[Saved data entries]
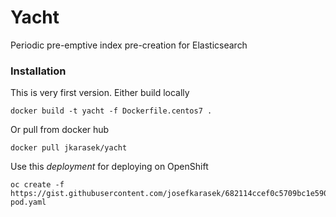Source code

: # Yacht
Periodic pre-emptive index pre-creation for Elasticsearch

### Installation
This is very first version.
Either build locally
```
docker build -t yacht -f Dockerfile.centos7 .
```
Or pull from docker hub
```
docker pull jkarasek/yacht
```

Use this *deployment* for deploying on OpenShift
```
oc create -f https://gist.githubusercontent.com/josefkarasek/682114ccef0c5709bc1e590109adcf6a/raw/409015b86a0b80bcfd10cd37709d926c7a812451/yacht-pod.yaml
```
---
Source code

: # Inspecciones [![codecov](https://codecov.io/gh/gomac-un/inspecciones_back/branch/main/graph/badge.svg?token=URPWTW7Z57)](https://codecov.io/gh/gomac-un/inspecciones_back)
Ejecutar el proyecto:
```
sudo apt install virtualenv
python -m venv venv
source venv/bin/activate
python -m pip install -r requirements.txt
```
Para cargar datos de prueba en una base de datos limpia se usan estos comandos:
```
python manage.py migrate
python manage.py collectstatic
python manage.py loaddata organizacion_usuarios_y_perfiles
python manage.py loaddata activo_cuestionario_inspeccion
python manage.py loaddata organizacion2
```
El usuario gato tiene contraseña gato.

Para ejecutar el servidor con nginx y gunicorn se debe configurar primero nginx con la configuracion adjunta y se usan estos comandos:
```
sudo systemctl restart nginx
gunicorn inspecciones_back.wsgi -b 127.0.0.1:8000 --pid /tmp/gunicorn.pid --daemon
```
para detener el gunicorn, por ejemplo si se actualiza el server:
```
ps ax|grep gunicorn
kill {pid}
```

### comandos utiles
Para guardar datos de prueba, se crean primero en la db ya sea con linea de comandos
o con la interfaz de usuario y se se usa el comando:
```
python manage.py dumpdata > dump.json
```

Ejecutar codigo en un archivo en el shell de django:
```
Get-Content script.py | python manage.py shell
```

→ PROBLEM STATEMENT:
For each line in the records that contains the word "loaddata", make a copy.

→ SOLUTION TO THE EXERCISE:
python manage.py loaddata organizacion_usuarios_y_perfiles
python manage.py loaddata activo_cuestionario_inspeccion
python manage.py loaddata organizacion2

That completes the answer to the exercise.